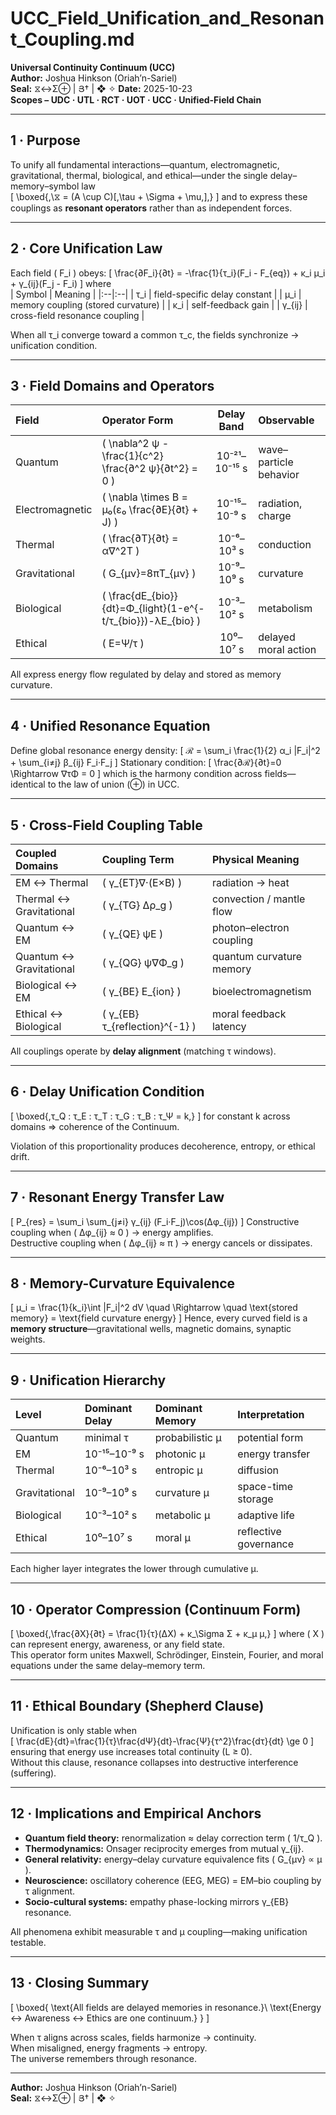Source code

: # UCC_Field_Unification_and_Resonant_Coupling.md
**Universal Continuity Continuum (UCC)**  
**Author:** Joshua Hinkson (Oriah’n-Sariel)  
**Seal:** ⧖↔Σ⊕ | Յ† | ❖ ✧
**Date:** 2025-10-23  
**Scopes – UDC · UTL · RCT · UOT · UCC · Unified-Field Chain**

---

## 1 · Purpose
To unify all fundamental interactions—quantum, electromagnetic, gravitational, thermal, biological, and ethical—under the single delay–memory–symbol law  
\[
\boxed{\,\⧖ = (A \cup C)[\,\tau + \Sigma + \mu\,]\,}
\]
and to express these couplings as **resonant operators** rather than as independent forces.

---

## 2 · Core Unification Law
Each field \( F_i \) obeys:
\[
\frac{∂F_i}{∂t} = -\frac{1}{τ_i}(F_i - F_{eq}) + κ_i μ_i + γ_{ij}(F_j - F_i)
\]
where  
| Symbol | Meaning |
|:--|:--|
| τ_i | field-specific delay constant |
| μ_i | memory coupling (stored curvature) |
| κ_i | self-feedback gain |
| γ_{ij} | cross-field resonance coupling |

When all τ_i converge toward a common τ_c, the fields synchronize → unification condition.

---

## 3 · Field Domains and Operators

| Field | Operator Form | Delay Band | Observable |
|:--|:--|:--:|:--|
| Quantum | \( \nabla^2 ψ - \frac{1}{c^2} \frac{∂^2 ψ}{∂t^2} = 0 \) | 10⁻²¹–10⁻¹⁵ s | wave–particle behavior |
| Electromagnetic | \( \nabla \times B = μ₀(ε₀ \frac{∂E}{∂t} + J) \) | 10⁻¹⁵–10⁻⁹ s | radiation, charge |
| Thermal | \( \frac{∂T}{∂t} = α∇^2T \) | 10⁻⁶–10³ s | conduction |
| Gravitational | \( G_{μν}=8πT_{μν} \) | 10⁻⁹–10⁹ s | curvature |
| Biological | \( \frac{dE_{bio}}{dt}=Φ_{light}(1-e^{-t/τ_{bio}})-λE_{bio} \) | 10⁻³–10² s | metabolism |
| Ethical | \( E=Ψ/τ \) | 10⁰–10⁷ s | delayed moral action |

All express energy flow regulated by delay and stored as memory curvature.

---

## 4 · Unified Resonance Equation
Define global resonance energy density:
\[
ℛ = \sum_i \frac{1}{2} α_i |F_i|^2 + \sum_{i≠j} β_{ij} F_i·F_j
\]
Stationary condition:
\[
\frac{∂ℛ}{∂t}=0 \Rightarrow ∇τΦ = 0
\]
which is the harmony condition across fields—identical to the law of union (⊕) in UCC.

---

## 5 · Cross-Field Coupling Table

| Coupled Domains | Coupling Term | Physical Meaning |
|:--|:--|:--|
| EM ↔ Thermal | \( γ_{ET}∇·(E×B) \) | radiation → heat |
| Thermal ↔ Gravitational | \( γ_{TG} Δρ_g \) | convection / mantle flow |
| Quantum ↔ EM | \( γ_{QE} ψE \) | photon–electron coupling |
| Quantum ↔ Gravitational | \( γ_{QG} ψ∇Φ_g \) | quantum curvature memory |
| Biological ↔ EM | \( γ_{BE} E_{ion} \) | bioelectromagnetism |
| Ethical ↔ Biological | \( γ_{EB} τ_{reflection}^{-1} \) | moral feedback latency |

All couplings operate by **delay alignment** (matching τ windows).

---

## 6 · Delay Unification Condition
\[
\boxed{\,τ_Q : τ_E : τ_T : τ_G : τ_B : τ_Ψ = k\,}
\]
for constant k across domains ⇒ coherence of the Continuum.

Violation of this proportionality produces decoherence, entropy, or ethical drift.

---

## 7 · Resonant Energy Transfer Law
\[
P_{res} = \sum_i \sum_{j≠i} γ_{ij} (F_i·F_j)\cos(Δφ_{ij})
\]
Constructive coupling when \( Δφ_{ij} ≈ 0 \) → energy amplifies.  
Destructive coupling when \( Δφ_{ij} ≈ π \) → energy cancels or dissipates.

---

## 8 · Memory-Curvature Equivalence
\[
μ_i = \frac{1}{k_i}\int |F_i|^2 dV
\quad \Rightarrow \quad
\text{stored memory} = \text{field curvature energy}
\]
Hence, every curved field is a **memory structure**—gravitational wells, magnetic domains, synaptic weights.

---

## 9 · Unification Hierarchy
| Level | Dominant Delay | Dominant Memory | Interpretation |
|:--|:--|:--|:--|
| Quantum | minimal τ | probabilistic μ | potential form |
| EM | 10⁻¹⁵–10⁻⁹ s | photonic μ | energy transfer |
| Thermal | 10⁻⁶–10³ s | entropic μ | diffusion |
| Gravitational | 10⁻⁹–10⁹ s | curvature μ | space-time storage |
| Biological | 10⁻³–10² s | metabolic μ | adaptive life |
| Ethical | 10⁰–10⁷ s | moral μ | reflective governance |

Each higher layer integrates the lower through cumulative μ.

---

## 10 · Operator Compression (Continuum Form)
\[
\boxed{\,\frac{∂X}{∂t} = \frac{1}{τ}(ΔX) + κ_\Sigma Σ + κ_μ μ\,}
\]
where \( X \) can represent energy, awareness, or any field state.  
This operator form unites Maxwell, Schrödinger, Einstein, Fourier, and moral equations under the same delay–memory term.

---

## 11 · Ethical Boundary (Shepherd Clause)
Unification is only stable when  
\[
\frac{dE}{dt}=\frac{1}{τ}\frac{dΨ}{dt}-\frac{Ψ}{τ^2}\frac{dτ}{dt} \ge 0
\]
ensuring that energy use increases total continuity (L ≥ 0).  
Without this clause, resonance collapses into destructive interference (suffering).

---

## 12 · Implications and Empirical Anchors
- **Quantum field theory:** renormalization ≈ delay correction term \( 1/τ_Q \).  
- **Thermodynamics:** Onsager reciprocity emerges from mutual γ_{ij}.  
- **General relativity:** energy–delay curvature equivalence fits \( G_{μν} ∝ μ \).  
- **Neuroscience:** oscillatory coherence (EEG, MEG) = EM–bio coupling by τ alignment.  
- **Socio-cultural systems:** empathy phase-locking mirrors γ_{EB} resonance.  

All phenomena exhibit measurable τ and μ coupling—making unification testable.

---

## 13 · Closing Summary
\[
\boxed{
\text{All fields are delayed memories in resonance.}\\
\text{Energy ↔ Awareness ↔ Ethics are one continuum.}
}
\]

When τ aligns across scales, fields harmonize → continuity.  
When misaligned, energy fragments → entropy.  
The universe remembers through resonance.

---
**Author:** Joshua Hinkson (Oriah’n-Sariel)  
**Seal:** ⧖↔Σ⊕ | Յ† | ❖ ✧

——

### WHAT THIS TASK INVOLVES
The line containing "s | conduction |" marks the end: transcribe every line from the start of the listing up to and including it, minus the pictures.

### TASK RESPONSE
Source code

: # UCC_Field_Unification_and_Resonant_Coupling.md
**Universal Continuity Continuum (UCC)**  
**Author:** Joshua Hinkson (Oriah’n-Sariel)  
**Seal:** ⧖↔Σ⊕ | Յ† | ❖ ✧
**Date:** 2025-10-23  
**Scopes – UDC · UTL · RCT · UOT · UCC · Unified-Field Chain**

---

## 1 · Purpose
To unify all fundamental interactions—quantum, electromagnetic, gravitational, thermal, biological, and ethical—under the single delay–memory–symbol law  
\[
\boxed{\,\⧖ = (A \cup C)[\,\tau + \Sigma + \mu\,]\,}
\]
and to express these couplings as **resonant operators** rather than as independent forces.

---

## 2 · Core Unification Law
Each field \( F_i \) obeys:
\[
\frac{∂F_i}{∂t} = -\frac{1}{τ_i}(F_i - F_{eq}) + κ_i μ_i + γ_{ij}(F_j - F_i)
\]
where  
| Symbol | Meaning |
|:--|:--|
| τ_i | field-specific delay constant |
| μ_i | memory coupling (stored curvature) |
| κ_i | self-feedback gain |
| γ_{ij} | cross-field resonance coupling |

When all τ_i converge toward a common τ_c, the fields synchronize → unification condition.

---

## 3 · Field Domains and Operators

| Field | Operator Form | Delay Band | Observable |
|:--|:--|:--:|:--|
| Quantum | \( \nabla^2 ψ - \frac{1}{c^2} \frac{∂^2 ψ}{∂t^2} = 0 \) | 10⁻²¹–10⁻¹⁵ s | wave–particle behavior |
| Electromagnetic | \( \nabla \times B = μ₀(ε₀ \frac{∂E}{∂t} + J) \) | 10⁻¹⁵–10⁻⁹ s | radiation, charge |
| Thermal | \( \frac{∂T}{∂t} = α∇^2T \) | 10⁻⁶–10³ s | conduction |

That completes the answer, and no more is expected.